* _WORK INSTRUCTION_
Given the material below, return only the lines starting at the line with "installed images (detailed" and ending at the line with "IP address of", exactly as they appear.

* _DATA SUPPLIED_

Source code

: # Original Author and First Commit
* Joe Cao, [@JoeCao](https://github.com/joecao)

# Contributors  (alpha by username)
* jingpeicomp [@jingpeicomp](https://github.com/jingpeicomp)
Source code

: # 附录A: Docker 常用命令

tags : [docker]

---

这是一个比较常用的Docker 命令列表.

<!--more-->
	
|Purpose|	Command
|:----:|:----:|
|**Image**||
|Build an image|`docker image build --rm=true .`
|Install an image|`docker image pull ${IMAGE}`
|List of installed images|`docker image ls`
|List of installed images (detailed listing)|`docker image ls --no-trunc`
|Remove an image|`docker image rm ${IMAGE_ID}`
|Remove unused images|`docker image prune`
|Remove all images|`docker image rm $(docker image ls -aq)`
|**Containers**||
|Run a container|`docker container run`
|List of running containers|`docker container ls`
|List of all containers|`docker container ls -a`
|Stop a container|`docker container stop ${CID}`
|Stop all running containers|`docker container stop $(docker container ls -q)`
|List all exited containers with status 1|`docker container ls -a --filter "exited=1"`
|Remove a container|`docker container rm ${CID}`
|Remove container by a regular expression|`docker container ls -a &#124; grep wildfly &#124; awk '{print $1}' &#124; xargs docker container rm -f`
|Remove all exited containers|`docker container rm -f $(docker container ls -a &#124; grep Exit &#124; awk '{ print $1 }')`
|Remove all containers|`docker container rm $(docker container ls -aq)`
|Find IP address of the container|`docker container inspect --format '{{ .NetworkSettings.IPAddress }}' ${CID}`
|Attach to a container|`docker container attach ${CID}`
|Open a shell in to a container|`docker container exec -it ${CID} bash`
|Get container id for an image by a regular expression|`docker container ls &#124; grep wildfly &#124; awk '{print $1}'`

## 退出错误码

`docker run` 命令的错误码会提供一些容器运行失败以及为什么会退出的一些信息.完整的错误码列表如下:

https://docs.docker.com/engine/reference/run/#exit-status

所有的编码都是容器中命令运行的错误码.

* _ANSWER TO THIS PROBLEM_
|List of installed images (detailed listing)|`docker image ls --no-trunc`
|Remove an image|`docker image rm ${IMAGE_ID}`
|Remove unused images|`docker image prune`
|Remove all images|`docker image rm $(docker image ls -aq)`
|**Containers**||
|Run a container|`docker container run`
|List of running containers|`docker container ls`
|List of all containers|`docker container ls -a`
|Stop a container|`docker container stop ${CID}`
|Stop all running containers|`docker container stop $(docker container ls -q)`
|List all exited containers with status 1|`docker container ls -a --filter "exited=1"`
|Remove a container|`docker container rm ${CID}`
|Remove container by a regular expression|`docker container ls -a &#124; grep wildfly &#124; awk '{print $1}' &#124; xargs docker container rm -f`
|Remove all exited containers|`docker container rm -f $(docker container ls -a &#124; grep Exit &#124; awk '{ print $1 }')`
|Remove all containers|`docker container rm $(docker container ls -aq)`
|Find IP address of the container|`docker container inspect --format '{{ .NetworkSettings.IPAddress }}' ${CID}`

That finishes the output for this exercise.